Anyway, it was when we were wrapping up our conversation that I spied the aforementioned novel and proceeded to squeal like a Belieber who just spotted Bieber. Over the next week I read the book in snatches, squeezing it in between all the other things I had to do. I feel though that I haven't been merely reading this book. I think I'm subconsciously trying to meld myself into it.
I found myself pondering, "Why shouldn't I take more pleasure in some of the more enjoyable aspects of Italian food and culture? Why not have a second helping?"
I even dusted off my yoga mat. "Why not sit and contemplate on the Word of God with my audio Bible playing softly in the morning light? And who says I can't have a good stretch and dance time while worship music plays afterward?"
It's the love part of the book I get stuck at. While I could modify the whole meditating in India bit to suit my spiritual needs and convictions, I find I can't simulate a Bali-esque experience in the middle of Milan. I do happen to know a Felipe (who looks remarkably like a younger version of the actor who plays Felipe in the movie and who is therefore quite handsome), but I somehow doubt that's gonna happen. When he does things like hold my wrist for an unsuitable amount of time in church (thereby ruining hopes with other men and raising unnecessary speculation) and talks about taking my pulse (or something like that. wasn't exactly focused...) I remind myself that he is simply unaware of his charming good looks (as if...) and is just too man-stupid to understand that you don't do things like that with single women who are most decidedly not called to celibacy. Especially if you're not going to follow up and deliver the goods.

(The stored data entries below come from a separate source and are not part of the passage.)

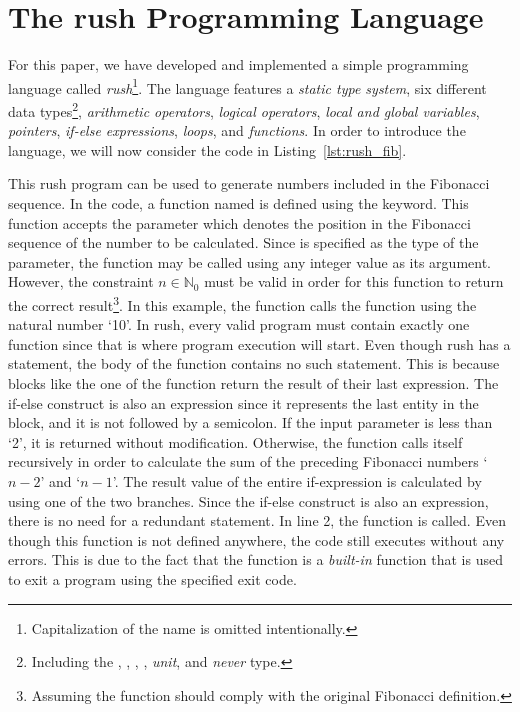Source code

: \newpage %
\section{The rush Programming Language}

For this paper, we have developed and implemented a simple programming language called \emph{rush}\footnote{Capitalization of the name is omitted intentionally.}.
The language features a \emph{static type system}, six different data types\footnote{Including the , , , , \emph{unit}, and \emph{never} type.}, \emph{arithmetic operators}, \emph{logical operators}, \emph{local and global variables}, \emph{pointers}, \emph{if-else expressions}, \emph{loops}, and \emph{functions}.
In order to introduce the language, we will now consider the code in Listing~\ref{lst:rush_fib}.


This rush program can be used to generate numbers included in the Fibonacci sequence.
In the code, a function named  is defined using the  keyword.
This function accepts the parameter  which denotes the position in the Fibonacci sequence of the number to be calculated.
Since  is specified as the type of the parameter, the function may be called using any integer value as its argument.
However, the constraint $n \in \mathbb{N}_0$ must be valid in order for this function to return the correct result\footnote{Assuming the function should comply with the original Fibonacci definition.}.
In this example, the  function calls the  function using the natural number `10'.
In rush, every valid program must contain exactly one  function since that is where program execution will start.
Even though rush has a  statement, the body of the  function contains no such statement.
This is because blocks like the one of the function  return the result of their last expression.
The if-else construct is also an expression since it represents the last entity in the block, and it is not followed by a semicolon.
If the input parameter  is less than `2', it is returned without modification.
Otherwise, the function calls itself recursively in order to calculate the sum of the preceding Fibonacci numbers `$n - 2$' and `$n - 1$'.
The result value of the entire if-expression is calculated by using one of the two branches.
Since the if-else construct is also an expression, there is no need for a redundant  statement.
In line 2, the  function is called.
Even though this function is not defined anywhere, the code still executes without any errors.
This is due to the fact that the  function is a \emph{built-in} function that is used to exit a program using the specified exit code.

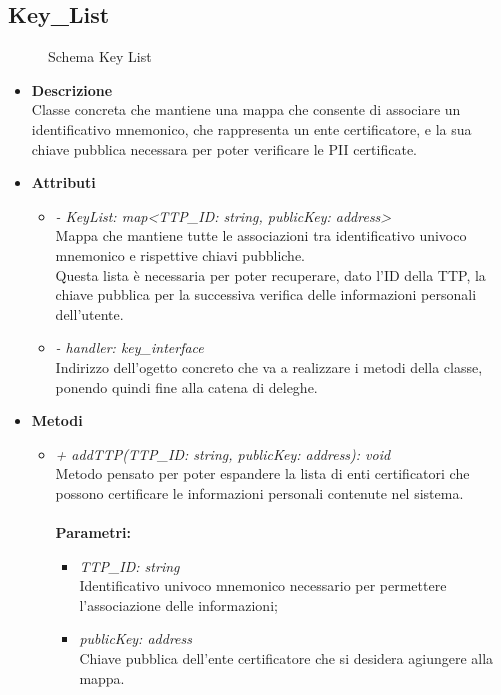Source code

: \subsection{Key\_List}
\begin{figure}[!h]
	\centering
	\caption{Schema Key List}
\end{figure}
\begin{itemize}
	\item \textbf{Descrizione}\\
	Classe concreta che mantiene una mappa che consente di associare un identificativo mnemonico, che rappresenta un ente certificatore, e la sua chiave pubblica necessara per poter verificare le \gls{PII} certificate.
	\item \textbf{Attributi}
	\begin{itemize}
		\item \textit{- KeyList: map<TTP\_ID: string, publicKey: address>}\\
		Mappa che mantiene tutte le associazioni tra identificativo univoco mnemonico e rispettive chiavi pubbliche.\\
		Questa lista è necessaria per poter recuperare, dato l'ID della \gls{TTP}, la chiave pubblica per la successiva verifica delle informazioni personali dell'utente.
		\item \textit{- handler: key\_interface}\\
		Indirizzo dell'ogetto concreto che va a realizzare i metodi della classe, ponendo quindi fine alla catena di deleghe.		
	\end{itemize}
	\item \textbf{Metodi}
	\begin{itemize}
		\item \textit{+ addTTP(TTP\_ID: string, publicKey: address): void}\\
		Metodo pensato per poter espandere la lista di enti certificatori che possono certificare le informazioni personali contenute nel sistema.\\\\
		\textbf{Parametri:}
		\begin{itemize}
			\item \textit{TTP\_ID: string}\\
			Identificativo univoco mnemonico necessario per permettere l'associazione delle informazioni;
			\item \textit{publicKey: address}\\
			Chiave pubblica dell'ente certificatore che si desidera agiungere alla mappa.

\end{itemize}
\end{itemize}
\end{itemize}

Though perhaps this whole love thing is closer than I think. This Tuesday, in what I can only describe as a rather Ketut-like moment in this context, a friend of mine told me he felt certain that soon some romance was going to come my way. Just in case you're wondering, he's engaged and didn't mean himself. But who could it possibly be, I wonder? And how soon is soon? Like Liz, I have my fair share of control issues. But these past few weeks of bliss, this letting go and letting God, makes it much easier not to know. I'll just keep swimming, just keep swimming, and I'll bump into the right fish when the time is right. No sooner, no later. Juuuuuust right.